New Optimizer - DeepMemory

Hi all,
I’ve developed a new optimizer, DeepMemory, that is testing out quite well so far.

DeepMemory is a new optimizer I came up with after blending DiffGrad + AdaMod. It takes the memory concept of AdaMod from merely throttling to actively blending and matches it to the epoch size.
The core concept is to provide the optimizer with long term memory of the previous step sizes across the entire epoch.

Results in initial testing put it on par with Ranger. Both Ranger and DeepMemory topped the recent testing I did with about 8 different optimizers (to be sure this is not conclusive! Just what I could do in an afternoon of testing and spending $20 on GPU time).

DeepMemory is designed to offset the weakness of many adaptive optimizers by creating a ‘long term’ memory of the gradients over the course of an epoch. This long term memory is averaged against the current adaptive step size generated from the current mini-batch in order to help guide the step size more optimally.

DeepMemory also keeps a short term gradient buffer that was developed in diffgrad, and locks down the step size when minimal gradient change is detected.

I’ll write up a more detailed article on Medium but for now if anyone is interested in testing, here’s the link along with a notebook already setup for running:

DeepMemory works best when it knows the batches per epoch in order to match the memory size to your epochs:

memory_size = (len(data.x)//bs);memory_size  #should be equal to or close to # of batches per epoch in order to build an average step size for the dataset
optar = partial(DeepMemory, len_memory = memory_size)
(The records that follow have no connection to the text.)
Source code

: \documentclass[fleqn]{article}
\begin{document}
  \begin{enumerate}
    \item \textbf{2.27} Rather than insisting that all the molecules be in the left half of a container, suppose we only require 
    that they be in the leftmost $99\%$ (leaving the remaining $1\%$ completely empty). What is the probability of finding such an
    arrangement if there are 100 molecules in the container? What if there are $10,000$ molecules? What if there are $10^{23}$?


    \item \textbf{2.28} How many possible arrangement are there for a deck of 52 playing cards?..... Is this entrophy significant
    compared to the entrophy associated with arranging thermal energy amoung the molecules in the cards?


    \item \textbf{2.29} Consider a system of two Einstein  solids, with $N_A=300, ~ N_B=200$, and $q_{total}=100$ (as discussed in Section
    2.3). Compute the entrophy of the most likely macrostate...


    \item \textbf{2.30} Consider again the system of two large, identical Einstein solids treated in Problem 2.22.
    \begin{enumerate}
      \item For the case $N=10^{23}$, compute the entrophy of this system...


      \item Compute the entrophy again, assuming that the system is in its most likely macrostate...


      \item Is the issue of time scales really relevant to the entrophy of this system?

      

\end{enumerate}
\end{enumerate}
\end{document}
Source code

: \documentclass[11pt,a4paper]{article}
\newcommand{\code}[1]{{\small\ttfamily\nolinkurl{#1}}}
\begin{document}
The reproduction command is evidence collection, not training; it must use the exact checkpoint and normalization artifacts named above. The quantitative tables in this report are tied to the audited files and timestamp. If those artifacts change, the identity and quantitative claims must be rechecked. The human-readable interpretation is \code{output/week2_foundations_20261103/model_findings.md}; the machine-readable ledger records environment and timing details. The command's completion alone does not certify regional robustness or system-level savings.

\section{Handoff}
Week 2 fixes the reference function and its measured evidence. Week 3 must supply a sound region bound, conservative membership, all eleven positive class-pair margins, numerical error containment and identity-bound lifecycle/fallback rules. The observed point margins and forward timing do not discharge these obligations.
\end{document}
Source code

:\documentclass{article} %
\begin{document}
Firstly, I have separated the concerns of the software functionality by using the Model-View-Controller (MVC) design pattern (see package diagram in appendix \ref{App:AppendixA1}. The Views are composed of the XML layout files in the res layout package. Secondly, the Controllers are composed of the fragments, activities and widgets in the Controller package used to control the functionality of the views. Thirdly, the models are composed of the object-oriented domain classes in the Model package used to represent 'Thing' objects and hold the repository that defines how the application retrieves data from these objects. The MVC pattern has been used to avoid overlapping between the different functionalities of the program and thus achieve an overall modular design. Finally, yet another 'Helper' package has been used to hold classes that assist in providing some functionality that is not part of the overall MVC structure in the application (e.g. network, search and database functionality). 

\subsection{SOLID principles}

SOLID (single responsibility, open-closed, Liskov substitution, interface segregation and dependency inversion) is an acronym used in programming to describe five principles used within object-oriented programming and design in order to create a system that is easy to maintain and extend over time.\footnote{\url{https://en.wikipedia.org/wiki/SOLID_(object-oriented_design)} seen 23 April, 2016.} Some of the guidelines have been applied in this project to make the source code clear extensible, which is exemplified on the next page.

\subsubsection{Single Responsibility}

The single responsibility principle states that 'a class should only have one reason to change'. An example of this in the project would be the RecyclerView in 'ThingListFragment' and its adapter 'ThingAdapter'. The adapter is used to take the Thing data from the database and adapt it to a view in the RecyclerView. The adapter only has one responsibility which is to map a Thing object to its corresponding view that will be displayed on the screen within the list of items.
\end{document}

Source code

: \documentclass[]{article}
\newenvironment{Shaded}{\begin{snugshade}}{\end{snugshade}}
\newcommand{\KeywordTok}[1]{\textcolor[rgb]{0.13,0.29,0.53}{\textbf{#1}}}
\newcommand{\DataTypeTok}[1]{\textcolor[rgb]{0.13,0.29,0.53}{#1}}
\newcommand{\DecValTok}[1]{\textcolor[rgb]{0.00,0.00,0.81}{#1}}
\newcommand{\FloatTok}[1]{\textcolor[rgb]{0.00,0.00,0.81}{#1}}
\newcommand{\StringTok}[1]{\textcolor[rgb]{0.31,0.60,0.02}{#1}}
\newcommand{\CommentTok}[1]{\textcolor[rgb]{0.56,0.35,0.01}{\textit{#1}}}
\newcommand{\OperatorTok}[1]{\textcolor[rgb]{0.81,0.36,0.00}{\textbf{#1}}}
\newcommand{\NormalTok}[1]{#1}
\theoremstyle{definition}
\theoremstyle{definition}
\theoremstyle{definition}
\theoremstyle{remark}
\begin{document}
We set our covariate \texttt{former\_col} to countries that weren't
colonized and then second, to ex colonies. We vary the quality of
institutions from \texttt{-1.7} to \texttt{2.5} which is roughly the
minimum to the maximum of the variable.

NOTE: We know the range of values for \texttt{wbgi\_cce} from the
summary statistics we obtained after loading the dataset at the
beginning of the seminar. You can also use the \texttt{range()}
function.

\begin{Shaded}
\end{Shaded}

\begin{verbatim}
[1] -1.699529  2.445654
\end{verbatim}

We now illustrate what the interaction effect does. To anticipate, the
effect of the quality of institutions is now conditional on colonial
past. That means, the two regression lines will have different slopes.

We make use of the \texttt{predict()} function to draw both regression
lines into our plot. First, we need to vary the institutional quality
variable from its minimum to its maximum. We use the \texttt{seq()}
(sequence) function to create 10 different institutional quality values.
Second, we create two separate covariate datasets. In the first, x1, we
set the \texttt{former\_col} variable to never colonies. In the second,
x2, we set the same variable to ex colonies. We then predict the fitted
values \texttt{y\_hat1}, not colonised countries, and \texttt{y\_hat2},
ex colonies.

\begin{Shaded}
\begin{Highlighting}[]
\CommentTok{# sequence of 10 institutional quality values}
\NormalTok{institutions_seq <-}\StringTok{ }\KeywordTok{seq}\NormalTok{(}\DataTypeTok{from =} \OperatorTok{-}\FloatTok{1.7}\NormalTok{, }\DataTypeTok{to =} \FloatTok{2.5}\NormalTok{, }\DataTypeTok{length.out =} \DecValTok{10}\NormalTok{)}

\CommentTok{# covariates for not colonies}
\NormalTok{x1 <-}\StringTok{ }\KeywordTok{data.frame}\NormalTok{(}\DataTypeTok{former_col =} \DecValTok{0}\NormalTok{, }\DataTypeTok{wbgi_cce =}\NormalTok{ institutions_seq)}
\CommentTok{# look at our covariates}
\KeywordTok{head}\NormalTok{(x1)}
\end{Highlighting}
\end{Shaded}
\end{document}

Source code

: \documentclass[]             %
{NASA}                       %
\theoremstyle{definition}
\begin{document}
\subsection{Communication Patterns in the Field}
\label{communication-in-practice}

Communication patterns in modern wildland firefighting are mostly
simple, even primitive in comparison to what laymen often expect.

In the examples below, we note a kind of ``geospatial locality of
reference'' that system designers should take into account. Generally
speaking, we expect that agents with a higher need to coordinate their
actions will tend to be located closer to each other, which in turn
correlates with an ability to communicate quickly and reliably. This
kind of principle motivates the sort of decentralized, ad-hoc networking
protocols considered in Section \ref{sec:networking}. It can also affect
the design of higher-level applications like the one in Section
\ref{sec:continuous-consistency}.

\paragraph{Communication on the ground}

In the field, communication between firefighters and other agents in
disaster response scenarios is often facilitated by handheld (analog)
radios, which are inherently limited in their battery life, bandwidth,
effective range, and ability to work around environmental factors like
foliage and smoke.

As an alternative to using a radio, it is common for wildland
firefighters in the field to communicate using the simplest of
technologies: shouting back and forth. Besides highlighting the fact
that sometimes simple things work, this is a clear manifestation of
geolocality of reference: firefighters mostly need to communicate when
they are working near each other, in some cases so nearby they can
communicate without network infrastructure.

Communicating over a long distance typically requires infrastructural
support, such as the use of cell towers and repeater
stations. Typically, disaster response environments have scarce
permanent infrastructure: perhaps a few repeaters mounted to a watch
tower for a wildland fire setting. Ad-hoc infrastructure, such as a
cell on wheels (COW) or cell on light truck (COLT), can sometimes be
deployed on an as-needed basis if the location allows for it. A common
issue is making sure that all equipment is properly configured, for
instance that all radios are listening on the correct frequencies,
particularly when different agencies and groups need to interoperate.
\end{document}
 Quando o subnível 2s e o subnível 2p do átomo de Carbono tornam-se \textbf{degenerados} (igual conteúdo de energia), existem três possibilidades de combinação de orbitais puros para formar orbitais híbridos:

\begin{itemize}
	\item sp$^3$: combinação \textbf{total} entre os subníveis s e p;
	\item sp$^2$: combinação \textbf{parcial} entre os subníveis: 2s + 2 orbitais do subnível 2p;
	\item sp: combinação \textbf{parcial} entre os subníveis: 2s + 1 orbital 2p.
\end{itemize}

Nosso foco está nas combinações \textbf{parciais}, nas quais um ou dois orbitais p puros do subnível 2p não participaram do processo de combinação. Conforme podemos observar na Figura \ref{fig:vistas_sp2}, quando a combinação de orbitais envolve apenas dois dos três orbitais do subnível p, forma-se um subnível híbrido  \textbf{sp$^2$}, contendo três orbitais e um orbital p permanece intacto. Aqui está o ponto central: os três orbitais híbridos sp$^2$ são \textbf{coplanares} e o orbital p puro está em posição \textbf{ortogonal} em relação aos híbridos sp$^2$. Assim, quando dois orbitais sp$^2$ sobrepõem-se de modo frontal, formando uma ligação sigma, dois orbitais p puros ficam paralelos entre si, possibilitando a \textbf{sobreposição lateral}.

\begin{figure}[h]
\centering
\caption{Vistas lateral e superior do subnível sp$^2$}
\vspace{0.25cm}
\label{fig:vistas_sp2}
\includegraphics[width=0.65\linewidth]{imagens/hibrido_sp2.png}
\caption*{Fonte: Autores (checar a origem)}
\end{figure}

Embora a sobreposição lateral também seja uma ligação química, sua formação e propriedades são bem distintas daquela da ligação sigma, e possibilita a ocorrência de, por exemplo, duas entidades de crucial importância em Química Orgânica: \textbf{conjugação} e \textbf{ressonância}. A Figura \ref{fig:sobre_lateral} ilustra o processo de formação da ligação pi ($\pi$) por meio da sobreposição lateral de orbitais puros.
*please note you do need to copy over the file to your working directory and then import.
from deepmemory import DeepMemory

Any feedback or questions are welcome. I’ll try and write up a more proper article soon.


Good job as always!
I’m wondering if the whole DeepMemory or parts of it could be used within Look Ahead?
(Something like memorizing deep ranger? ;-p)

Also, If you have any datasets or notebooks that you would like volunteers to help you with testing out code let me know.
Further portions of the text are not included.